İnternet: Zarar-ziyan

İnternet, şu satırları okurken dahi içinde bulunduğumuz sanal mekan. Birbirine çıkan milyonlarca sokak ve onbinlerce karışan yüz, imge, düşünce, küfür ve kıyamet. Galiba doğrusu bu: Kıyamet!

Bir iletişimci olarak internet kavramını hep savundum. Muhtemelen 'sesleri duymak', 'örgütlenmek', 'haykırmak', 'buluşmak' için ömrümün sonuna kadar da savunacağım. Savunma sebeplerimi tırnak içine almam, basit bir vurgu için değil. Her birinin üzerine bir tartışma yapabiliriz.
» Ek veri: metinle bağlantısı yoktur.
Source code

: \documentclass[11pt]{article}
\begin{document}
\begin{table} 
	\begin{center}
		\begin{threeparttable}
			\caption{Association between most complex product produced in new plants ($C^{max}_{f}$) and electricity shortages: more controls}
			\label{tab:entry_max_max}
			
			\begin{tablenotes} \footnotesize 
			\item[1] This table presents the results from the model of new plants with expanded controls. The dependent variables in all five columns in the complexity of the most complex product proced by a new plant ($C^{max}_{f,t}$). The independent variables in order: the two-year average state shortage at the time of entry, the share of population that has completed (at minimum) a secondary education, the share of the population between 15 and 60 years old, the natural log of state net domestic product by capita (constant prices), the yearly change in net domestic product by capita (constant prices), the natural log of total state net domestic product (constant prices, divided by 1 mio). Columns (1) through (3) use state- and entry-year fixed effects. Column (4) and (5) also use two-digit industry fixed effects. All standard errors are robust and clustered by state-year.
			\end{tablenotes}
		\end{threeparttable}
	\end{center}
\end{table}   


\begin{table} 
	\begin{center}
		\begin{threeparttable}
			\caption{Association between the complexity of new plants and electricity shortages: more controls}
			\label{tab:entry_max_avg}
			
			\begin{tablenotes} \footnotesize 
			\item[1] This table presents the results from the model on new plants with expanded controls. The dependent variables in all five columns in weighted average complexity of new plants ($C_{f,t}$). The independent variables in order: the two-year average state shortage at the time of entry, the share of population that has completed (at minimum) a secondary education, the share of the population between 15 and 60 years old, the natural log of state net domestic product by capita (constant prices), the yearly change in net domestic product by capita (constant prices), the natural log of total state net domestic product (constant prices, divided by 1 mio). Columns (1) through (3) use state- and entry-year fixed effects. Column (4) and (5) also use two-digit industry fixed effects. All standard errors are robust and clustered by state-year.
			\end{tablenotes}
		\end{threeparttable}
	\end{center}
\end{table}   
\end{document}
Ama şimdi oraya girmeyelim ki, konumuz dağılmasın.

Savunmaya devam etmek, hayatımızı köklüce değiştiren 'kıyamet' üzerine düşünmeye ya da onu tartışmaya engel değil. Kavramsal olarak interneti rakipsiz bir meta tanımıyla insanlığa en büyük kazanç olarak sunmak, tüm yanında durmuşluğuma rağmen karşısında olacağım bir fikirdir. Hayır. İnternet, okyanusları yutan dev gemilerden, demiri işlemekten, kağıttan ya da sinemadan daha ötelerde bir eşsizliğe sahip değil.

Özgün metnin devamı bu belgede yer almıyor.